Changes in CTDB 2.4
===================

User-visible changes
--------------------

* A missing network interface now causes monitoring to fail and the
  node to become unhealthy.

* Changed ctdb command's default control timeout from 3s to 10s.

* debug-hung-script.sh now includes the output of "ctdb scriptstatus"
  to provide more information.

Important bug fixes
-------------------

* Starting CTDB daemon by running ctdbd directly should not remove
  existing unix socket unconditionally.

* ctdbd once again successfully kills client processes on releasing
  public IPs.  It was checking for them as tracked child processes
  and not finding them, so wasn't killing them.

* ctdbd_wrapper now exports CTDB_SOCKET so that child processes of
  ctdbd (such as uses of ctdb in eventscripts) use the correct socket.

* Always use Jenkins hash when creating volatile databases.  There
  were a few places where TDBs would be attached with the wrong flags.

* Vacuuming code fixes in CTDB 2.2 introduced bugs in the new code
  which led to header corruption for empty records.  This resulted
  in inconsistent headers on two nodes and a request for such a record
  keeps bouncing between nodes indefinitely and logs "High hopcount"
  messages in the log.
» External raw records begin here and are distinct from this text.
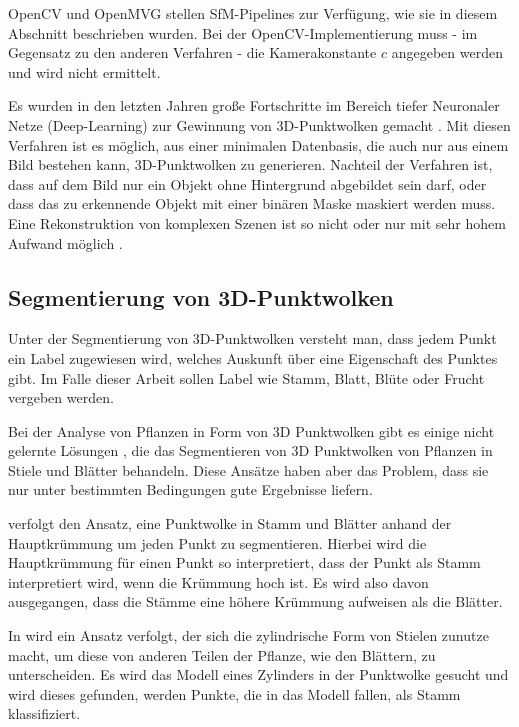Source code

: \documentclass[12pt,titlepage, twoside]{article}
\begin{document}
OpenCV und OpenMVG stellen SfM-Pipelines zur Verfügung, wie sie in diesem Abschnitt beschrieben wurden. 
Bei der OpenCV-Implementierung muss - im Gegensatz zu den anderen Verfahren - die Kamerakonstante $c$ angegeben werden und wird nicht ermittelt.

Es wurden in den letzten Jahren große Fortschritte im Bereich tiefer Neuronaler Netze (Deep-Learning) \cite{lecun2015deep} zur Gewinnung von 3D-Punktwolken gemacht \cite{fan2016point} \cite{tatarchenko2017octree} \cite{wang2018pixel2mesh}. 
Mit diesen Verfahren ist es möglich, aus einer minimalen Datenbasis, die auch nur aus einem Bild bestehen kann, 3D-Punktwolken zu generieren.
Nachteil der Verfahren ist, dass auf dem Bild nur ein Objekt ohne Hintergrund abgebildet sein darf, oder dass das zu erkennende Objekt mit einer binären Maske maskiert werden muss.
Eine Rekonstruktion von komplexen Szenen ist so nicht oder nur mit sehr hohem Aufwand möglich \cite{rs11222644}. %

\subsection{Segmentierung von 3D-Punktwolken}
\label{sec:stand:segmentierung}

Unter der Segmentierung von 3D-Punktwolken versteht man, dass jedem Punkt ein Label zugewiesen wird, welches Auskunft über eine Eigenschaft des Punktes gibt.
Im Falle dieser Arbeit sollen Label wie \grqq{}Stamm\grqq{}, \grqq{}Blatt\grqq{}, \grqq{}Blüte\grqq{} oder \grqq{}Frucht\grqq{} vergeben werden.

Bei der Analyse von Pflanzen in Form von 3D Punktwolken gibt es einige nicht gelernte Lösungen \cite{ThreeBasics} \cite{ModelBased}, die das Segmentieren von 3D Punktwolken von Pflanzen in Stiele und Blätter behandeln. 
Diese Ansätze haben aber das Problem, dass sie nur unter bestimmten Bedingungen gute Ergebnisse liefern.

\cite{ThreeBasics} verfolgt den Ansatz, eine Punktwolke in Stamm und Blätter anhand der Hauptkrümmung um jeden Punkt zu segmentieren. 
Hierbei wird die Hauptkrümmung für einen Punkt so interpretiert, dass der Punkt als Stamm interpretiert wird, wenn die Krümmung hoch ist. 
Es wird also davon ausgegangen, dass die Stämme eine höhere Krümmung aufweisen als die Blätter. 

In \cite{ModelBased} wird ein Ansatz verfolgt, der sich die zylindrische Form von Stielen zunutze macht, um diese von anderen Teilen der Pflanze, wie den Blättern, zu unterscheiden. 
Es wird das Modell eines Zylinders in der Punktwolke gesucht und wird dieses gefunden, werden Punkte, die in das Modell fallen, als Stamm klassifiziert.
\end{document}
This also caused performance degradation.

* ctdbd was losing log messages at shutdown because they weren't being
  given time to flush.  ctdbd now sleeps for a second during shutdown
  to allow time to flush log messages.

* Improved socket handling introduced in CTDB 2.2 caused ctdbd to
  process a large number of packets available on single FD before
  polling other FDs.  Use fixed size queue buffers to allow fair
  scheduling across multiple FDs.

Important internal changes
--------------------------

* A node that fails to take/release multiple IPs will only incur a
  single banning credit.  This makes a brief failure less likely to
  cause node to be banned.

* ctdb killtcp has been changed to read connections from stdin and
  10.interface now uses this feature to improve the time taken to kill
  connections.

* Improvements to hot records statistics in ctdb dbstatistics.
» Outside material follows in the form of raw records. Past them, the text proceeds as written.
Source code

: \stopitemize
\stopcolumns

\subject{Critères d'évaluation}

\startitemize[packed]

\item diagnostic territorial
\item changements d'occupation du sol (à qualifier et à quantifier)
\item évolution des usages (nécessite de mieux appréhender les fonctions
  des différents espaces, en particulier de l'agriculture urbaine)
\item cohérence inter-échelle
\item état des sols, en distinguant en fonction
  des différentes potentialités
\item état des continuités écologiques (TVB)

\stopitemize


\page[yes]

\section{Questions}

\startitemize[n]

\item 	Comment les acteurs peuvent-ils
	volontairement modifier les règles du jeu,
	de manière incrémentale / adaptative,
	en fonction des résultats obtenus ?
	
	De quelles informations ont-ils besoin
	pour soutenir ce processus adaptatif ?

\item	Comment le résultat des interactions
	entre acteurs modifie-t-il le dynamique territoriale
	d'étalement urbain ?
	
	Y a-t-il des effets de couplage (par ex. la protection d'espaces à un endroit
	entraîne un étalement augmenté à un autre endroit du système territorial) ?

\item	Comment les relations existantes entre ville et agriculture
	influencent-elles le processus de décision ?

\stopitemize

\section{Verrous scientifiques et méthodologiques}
* Recovery daemon now assembles up-to-date node flags information
  from remote nodes before checking if any flags are inconsistent and
  forcing a recovery.

* ctdbd no longer creates multiple lock sub-processes for the same
  key.  This reduces the number of lock sub-processes substantially.

* Changed the nfsd RPC check failure policy to failover quickly
  instead of trying to repair a node first by restarting NFS.  Such
  restarts would often hang if the cause of the RPC check failure was
  the cluster filesystem or storage.

* Logging improvements relating to high hopcounts and sticky records.

* Make sure lower level tdb messages are logged correctly.

* CTDB commands disable/enable/stop/continue are now resilient to
  individual control failures and retry in case of failures.


Changes in CTDB 2.3
===================

User-visible changes
--------------------

* 2 new configuration variables for 60.nfs eventscript:

  - CTDB_MONITOR_NFS_THREAD_COUNT
  - CTDB_NFS_DUMP_STUCK_THREADS

  See ctdb.sysconfig for details.

* Removed DeadlockTimeout tunable.  To enable debug of locking issues set

   CTDB_DEBUG_LOCKS=/etc/ctdb/debug_locks.sh

* In overall statistics and database statistics, lock buckets have been
  updated to use following timings:

   < 1ms, < 10ms, < 100ms, < 1s, < 2s, < 4s, < 8s, < 16s, < 32s, < 64s, >= 64s

* Initscript is now simplified with most CTDB-specific functionality
  split out to ctdbd_wrapper, which is used to start and stop ctdbd.

* Add systemd support.

* CTDB subprocesses are now given informative names to allow them to
  be easily distinguished when using programs like "top" or "perf".

Important bug fixes
-------------------

* ctdb tool should not exit from a retry loop if a control times out
  (e.g. under high load).  This simple fix will stop an exit from the
  retry loop on any error.

* When updating flags on all nodes, use the correct updated flags.  This
  should avoid wrong flag change messages in the logs.

* The recovery daemon will not ban other nodes if the current node
  is banned.

* ctdb dbstatistics command now correctly outputs database statistics.

* Fixed a panic with overlapping shutdowns (regression in 2.2).

* Fixed 60.ganesha "monitor" event (regression in 2.2).

* Fixed a buffer overflow in the "reloadips" implementation.

* Fixed segmentation faults in ping_pong (called with incorrect
  argument) and test binaries (called when ctdbd not running).

Important internal changes
--------------------------

* The recovery daemon on stopped or banned node will stop participating in any
  cluster activity.

* Improve cluster wide database traverse by sending the records directly from
  traverse child process to requesting node.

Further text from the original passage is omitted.